Yves Tuyishime(2019). Distributed Edge Bundling for Large Graphs (Master's Thesis). University of Nebraska-Lincoln.

Comments

A THESIS presented to the faculty of the Graduate College at the University of Nebraska In partial fulfillment of requirements for the degree of Master of Science (Computer Science), under the supervision of Professor Hongfeng Yu. Lincoln, Nebraska: August, 2019

Copyright(c) 2019 - Yves Tuyishime

Abstract

Graphs or networks are widely used to depict the relationships between data entities in diverse scientific and engineering applications. A direct visualization (such as node-link diagram) of a graph with a large number of nodes and edges often incurs visual clutter. To address this issue, researchers have developed edge bundling algorithms that visually merge similar edges into curved bundles and can effectively reveal high-level edge patterns with reduced visual clutter. Although the existing edge bundling algorithms achieve appealing results, they are mostly designed for a single machine, and thereby the size of a graph they can handle is limited by the available memory of the machine.

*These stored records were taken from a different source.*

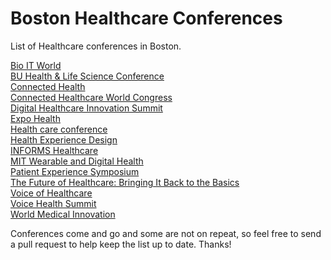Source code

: # Boston Healthcare Conferences
List of Healthcare conferences in Boston.

[Bio IT World](http://www.giiconference.com/chi653337/)  
[BU Health & Life Science Conference](http://questromworld.bu.edu/hlsc/)  
[Connected Health](https://www.connectedhealthconf.org/)  
[Connected Healthcare World Congress](http://chealthworld.com)  
[Digital Healthcare Innovation Summit](https://dhis.net)  
[Expo Health](https://www.expo.health)  
[Health care conference](https://www.hbshealthconference.com)  
[Health Experience Design](https://healthexperiencedesign.com)  
[INFORMS Healthcare](http://meetings2.informs.org/wordpress/healthcare2019/)  
[MIT Wearable and Digital Health](http://mit.applysci.com)  
[Patient Experience Symposium](https://www.patientsymposium.com)  
[The Future of Healthcare: Bringing It Back to the Basics](https://byhp.org)  
[Voice of Healthcare](https://www.vohsummit.com)  
[Voice Health Summit](https://www.connectedhealthconf.org/boston/2018/VOICE.HEALTH-Summit)  
[World Medical Innovation](https://worldmedicalinnovation.org)  

Conferences come and go and some are not on repeat, so feel free to send a pull request to help keep the list up to date.
Thanks!
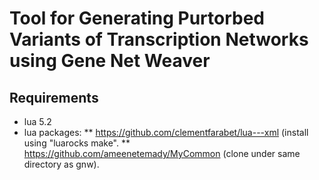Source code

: # Tool for Generating Purtorbed Variants of Transcription Networks using Gene Net Weaver

## Requirements
* lua 5.2
* lua packages:
** https://github.com/clementfarabet/lua---xml (install using "luarocks make".
** https://github.com/ameenetemady/MyCommon (clone under same directory as gnw).
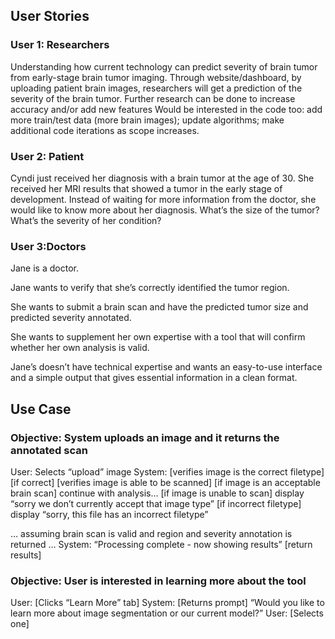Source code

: ## User Stories

### User 1: Researchers
Understanding how current technology can predict severity of brain tumor from early-stage brain tumor imaging.
Through website/dashboard, by uploading patient brain images, researchers will get a prediction of the severity of the brain tumor. Further research can be done to increase accuracy and/or add new features
Would be interested in the code too: add more train/test data (more brain images); update algorithms; make additional code iterations as scope increases. 



### User 2: Patient
Cyndi just received her diagnosis with a brain tumor at the age of 30. She received her MRI results that showed a tumor in the early stage of development. Instead of waiting for more information from the doctor, she would like to know more about her diagnosis. What’s the size of the tumor? What’s the severity of her condition?


### User 3:Doctors
Jane is a doctor.

Jane wants to verify that she’s correctly identified the tumor region.

She wants to submit a brain scan and have the predicted tumor size and predicted severity annotated. 

She wants to supplement her own expertise with a tool that will confirm whether her own analysis is valid.

Jane’s doesn’t have technical expertise and wants an easy-to-use interface and a simple output that gives essential information in a clean format.


## Use Case

### Objective: System uploads an image and it returns the annotated scan

User: Selects “upload” image
System: [verifies image is the correct filetype]
[if correct] [verifies image is able to be scanned]
[if image is an acceptable brain scan] continue with analysis…
[if image is unable to scan] display “sorry we don’t currently accept that image type”
[if incorrect filetype] display “sorry, this file has an incorrect filetype”

… assuming brain scan is valid and region and severity annotation is returned …
System: “Processing complete - now showing results” [return results]


### Objective: User is interested in learning more about the tool

User: [Clicks “Learn More” tab]
System: [Returns prompt] “Would you like to learn more about image segmentation or our current model?”
User: [Selects one]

To tackle large-scale graphs, a more scalable solution is to carry out edge bundling using multiple machines in a distributed environment. However, the existing edge bundling algorithms typically require the global information structure of a graph. Therefore, with a simple division of the edges of a graph, it is challenging to balance the workload and lower inter-processor communication among the processors. In this work, we select a representative edge bundling algorithm, Force-Directed Edge Bundling (FDEB), and parallelize it in a distributed environment. Particularly, to address the difficulties of partitioning and distributions of a large graph among processors, we first create a high dimensional space to represent the data distribution of a graph in FDEB. Second, we map each edge as a data point in this high dimensional space, and then partition and distribute the point cloud among processors. In this way, we can significantly reduce the data communication across processors, and ensure each processor assigned with a similar workload. We demonstrate the scalability of our distributed algorithm in our experimental study. Although we design the distributed approach for FDEB, we expect that the parallelization methodology developed in this work can be extended to other edge bundling algorithms as well.